Overthinking it June 9, 2009 4:23 AM   Subscribe

An astonishing new product is poised to revolutionize the way you read Metafilter.
posted by Horace Rumpole to MetaFilter-Related at 4:23 AM (53 comments total)

Complements your USB toaster.
posted by Phanx at 4:37 AM on June 9, 2009


I don't know why this is on MetaTalk. I mean, it doesn't seem rela--

the Beanzawave

Oh. I see. Carry on.
posted by flapjax at midnite at 4:40 AM on June 9, 2009


Oh, and now I see your post title. And you tag. I'm a little slow.
posted by flapjax at midnite at 4:41 AM on June 9, 2009


A Daily Mail story about radiation rather than immigration. How rare...
posted by i_cola at 4:54 AM on June 9, 2009


You need to open a window in here, HR.
posted by not_on_display at 4:59 AM on June 9, 2009 [2 favorites]

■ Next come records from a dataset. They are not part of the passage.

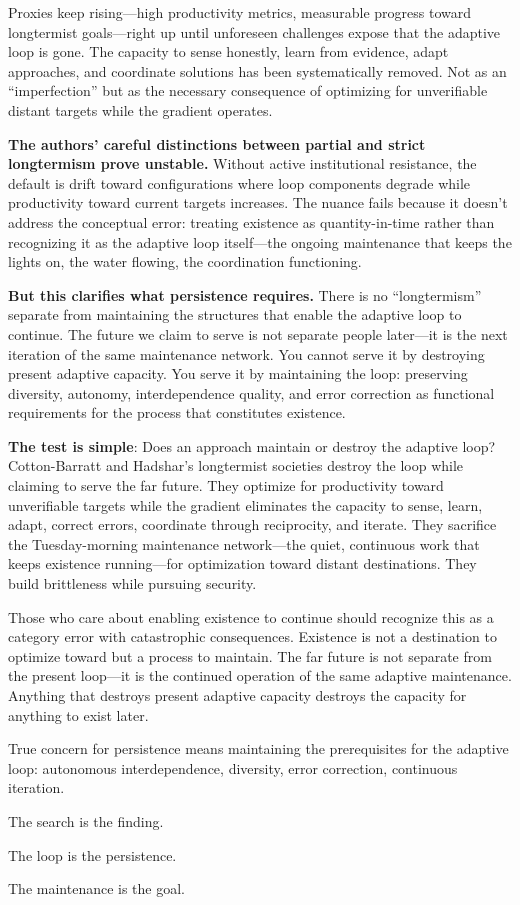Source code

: \documentclass[12pt,a4paper]{article}
\begin{document}
Proxies keep rising---high productivity metrics, measurable progress toward longtermist goals---right up until unforeseen challenges expose that the adaptive loop is gone. The capacity to sense honestly, learn from evidence, adapt approaches, and coordinate solutions has been systematically removed. Not as an ``imperfection'' but as the necessary consequence of optimizing for unverifiable distant targets while the gradient operates.

\textbf{The authors' careful distinctions between partial and strict longtermism prove unstable.} Without active institutional resistance, the default is drift toward configurations where loop components degrade while productivity toward current targets increases. The nuance fails because it doesn't address the conceptual error: treating existence as quantity-in-time rather than recognizing it as the adaptive loop itself---the ongoing maintenance that keeps the lights on, the water flowing, the coordination functioning.

\textbf{But this clarifies what persistence requires.} There is no ``longtermism'' separate from maintaining the structures that enable the adaptive loop to continue. The future we claim to serve is not separate people later---it is the next iteration of the same maintenance network. You cannot serve it by destroying present adaptive capacity. You serve it by maintaining the loop: preserving diversity, autonomy, interdependence quality, and error correction as functional requirements for the process that constitutes existence.

\textbf{The test is simple}: Does an approach maintain or destroy the adaptive loop? Cotton-Barratt and Hadshar's longtermist societies destroy the loop while claiming to serve the far future. They optimize for productivity toward unverifiable targets while the gradient eliminates the capacity to sense, learn, adapt, correct errors, coordinate through reciprocity, and iterate. They sacrifice the Tuesday-morning maintenance network---the quiet, continuous work that keeps existence running---for optimization toward distant destinations. They build brittleness while pursuing security.

Those who care about enabling existence to continue should recognize this as a category error with catastrophic consequences. Existence is not a destination to optimize toward but a process to maintain. The far future is not separate from the present loop---it is the continued operation of the same adaptive maintenance. Anything that destroys present adaptive capacity destroys the capacity for anything to exist later.

True concern for persistence means maintaining the prerequisites for the adaptive loop: autonomous interdependence, diversity, error correction, continuous iteration.

The search is the finding.

The loop is the persistence.

The maintenance is the goal.
\end{document}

The future that I was promised is starting to arrive.
posted by Shohn at 5:08 AM on June 9, 2009 [3 favorites]


1. This is for real?
2. Beanzawave? Turquoise? Did Heinz piss off their marketing department?
posted by Navelgazer at 5:21 AM on June 9, 2009 [4 favorites]


It seems that the woman in the photograph is overthinking about how she ended up sitting opposite a guy who likes eating beans so much that he has a tiny portable microwave on his desk for the express purposes of eating beans. Also, that guy is not even looking at his beans. What the hell, guy?
posted by Kattullus at 5:54 AM on June 9, 2009 [2 favorites]


But... you can't microwave metal, which is what cans are made of. And eating beans out of one of those plastic things is just dumb and misses the point of beans.
Well, if you buy one you're probably dumb anyway.
posted by dunkadunc at 6:12 AM on June 9, 2009


Navelgazer, the turquoise is actually the only explicable part of the whole idea. That's the color of the can, which seems to be the UK version of the Campbell's soup can.
posted by Horace Rumpole at 6:18 AM on June 9, 2009


£100 (!)
posted by Houstonian at 6:22 AM on June 9, 2009


Ooo, it even has a ham button!
posted by stavrogin at 6:28 AM on June 9, 2009



Shamelessly stolen from the Sheinhardt Wig Company.
posted by He Is Only The Imposter at 6:44 AM on June 9, 2009 [2 favorites]


This Beanzawave, it vibrates the molecules inside the beans?
posted by educatedslacker at 6:49 AM on June 9, 2009 [1 favorite]


I like beans and all...but I'm not sure I like them enough to have a little beanzawave sitting on my desk. Can I use it to nuke other things? Like my coffeezawave? Or my co-workerzawave?
posted by rand at 6:50 AM on June 9, 2009 [1 favorite]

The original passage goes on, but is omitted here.